The Bush-Rumsfeld approach to waging war generally ignored foreign assistance, except for the British and Australians in Iraq. The Bush White House was concerned that any effort to build NATO solidarity would restrain the scope and force of the U.S. war on terror. There was some basis to the concern. But in regard to Afghanistan, this was no way to lead an alliance that had just rallied with sincere and affecting solidarity to America’s side following the attacks of 9/11. After failing to follow up aggressively on their initial success in Afghanistan, and moving the Pentagon’s primary focus to Iraq, the Americans left their allies milling about in central Asia with inadequate forces (though the United States continued to field, by far, the largest national contingent). The Taliban began to recover. It was at this point that Canada, as one of the larger force contributors and bearers of casualties, should have co-ordinated with the other countries, agitated constructively and forcefully, and told the United States that if it didn’t produce a credible war plan and an appropriate U.S. force level to achieve it, we were all pulling out.

Instead, we plodded imperceptibly on in the Mission Unaccomplishable of holding Kandahar province (one million people), the Taliban’s heartland, including Kandahar City with 500,000 people, with only about 2,500 troops, and rarely more than 400 trigger-pullers in operation at a time, and for many months without helicopters. By comparison to this, even Horatius at the Bridge, Dollard facing the Indians, and the defenders of the Alamo all could be said to have had superfluous manpower.

Now, after many mistakes, the United States is executing an apparently successful plan to secure and depart Iraq, and has accorded Afghanistan 30,000 more first-class soldiers, under the leadership of a respected and successful allied force commander, General Stanley McChrystal. Across the border in Pakistan, meanwhile, a combination of Taliban outrages, U.S. diplomacy and assistance, and an apparently substantial move toward Pakistani military resolve, has transformed that country into a more willing and effective ally.

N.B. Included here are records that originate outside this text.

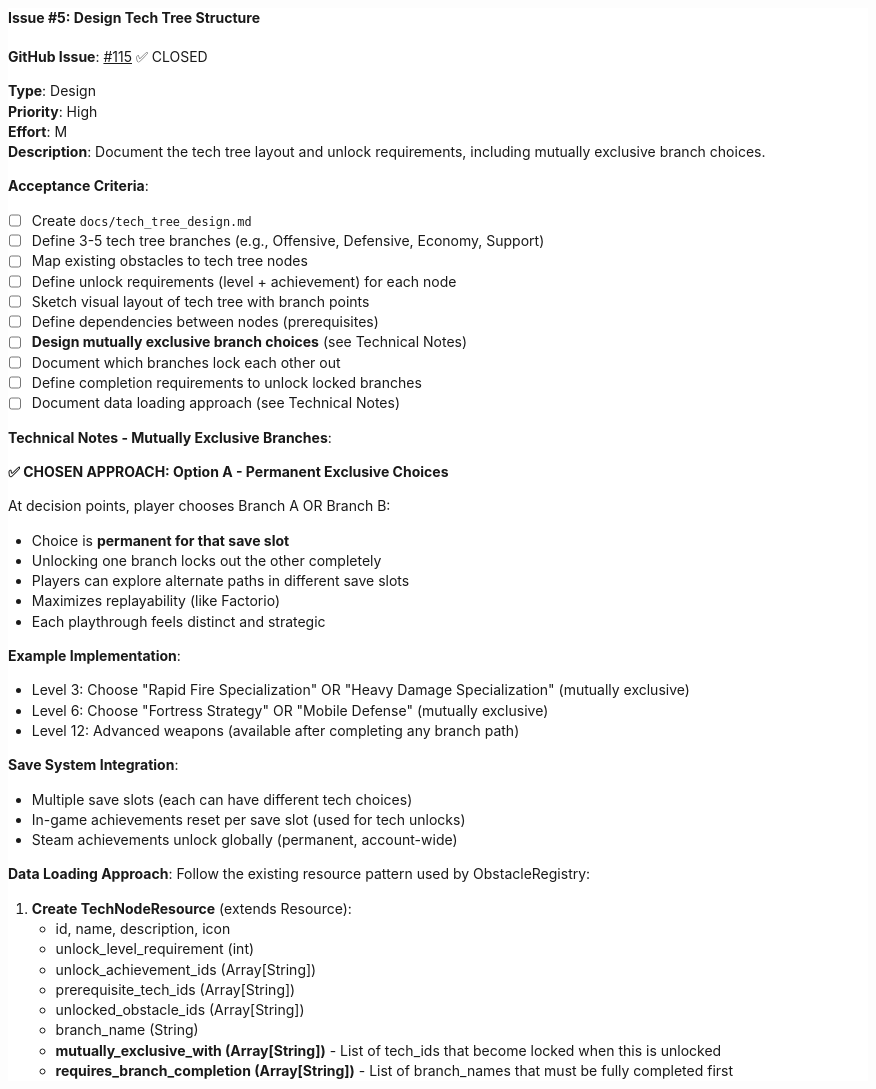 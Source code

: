 #### Issue #5: Design Tech Tree Structure
**GitHub Issue**: [#115](https://github.com/saebyn/zom-nom-defense/issues/115) ✅ CLOSED

**Type**: Design  
**Priority**: High  
**Effort**: M  
**Description**:
Document the tech tree layout and unlock requirements, including mutually exclusive branch choices.

**Acceptance Criteria**:
- [ ] Create `docs/tech_tree_design.md`
- [ ] Define 3-5 tech tree branches (e.g., Offensive, Defensive, Economy, Support)
- [ ] Map existing obstacles to tech tree nodes
- [ ] Define unlock requirements (level + achievement) for each node
- [ ] Sketch visual layout of tech tree with branch points
- [ ] Define dependencies between nodes (prerequisites)
- [ ] **Design mutually exclusive branch choices** (see Technical Notes)
- [ ] Document which branches lock each other out
- [ ] Define completion requirements to unlock locked branches
- [ ] Document data loading approach (see Technical Notes)

**Technical Notes - Mutually Exclusive Branches**:

**✅ CHOSEN APPROACH: Option A - Permanent Exclusive Choices**

At decision points, player chooses Branch A OR Branch B:
- Choice is **permanent for that save slot**
- Unlocking one branch locks out the other completely
- Players can explore alternate paths in different save slots
- Maximizes replayability (like Factorio)
- Each playthrough feels distinct and strategic

**Example Implementation**:
- Level 3: Choose "Rapid Fire Specialization" OR "Heavy Damage Specialization" (mutually exclusive)
- Level 6: Choose "Fortress Strategy" OR "Mobile Defense" (mutually exclusive)
- Level 12: Advanced weapons (available after completing any branch path)

**Save System Integration**:
- Multiple save slots (each can have different tech choices)
- In-game achievements reset per save slot (used for tech unlocks)
- Steam achievements unlock globally (permanent, account-wide)

**Data Loading Approach**:
Follow the existing resource pattern used by ObstacleRegistry:

1. **Create TechNodeResource** (extends Resource):
   - id, name, description, icon
   - unlock_level_requirement (int)
   - unlock_achievement_ids (Array[String])
   - prerequisite_tech_ids (Array[String])
   - unlocked_obstacle_ids (Array[String])
   - branch_name (String)
   - **mutually_exclusive_with (Array[String])** - List of tech_ids that become locked when this is unlocked
   - **requires_branch_completion (Array[String])** - List of branch_names that must be fully completed first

A recent poll by the BBC, ABC, and the German network ARD has revealed a sharp rise in Afghan support for the U.S.-NATO force presence (to 70%), and support for the present Afghan government, as opposed to the Taliban, of 90% to 6%. NATO is not an occupier, and the Taliban does not have a fraction of the popular support necessary for a truly successful insurgency, once the Afghan government forces are adequately large, armed and trained. Instead of padding around indecisively and furtively, bending to the pacifistic posturing of the Bloc Québécois and the NDP, Canada’s government must lead domestic opinion to a new Afghan policy based on the following points.

Canada should remain at present strength in Afghanistan until President Obama’s proposed initiation of de-escalation in 18 months. Following that period, we would then determine our future policy, independently of the United States, but simultaneously. This commitment should be conditional on continuing to receive adequate support from the three crack U.S. Stryker battalions that have been placed under Canadian command at Kandahar. The question of detainees is a side-show. The Allies should develop a common policy about when to hand over detainees to the Afghan government, and what treatment of those detainees will be expected of the Afghans — a more universal implementation of the sort of policy that the Canadians already have in place, in other words.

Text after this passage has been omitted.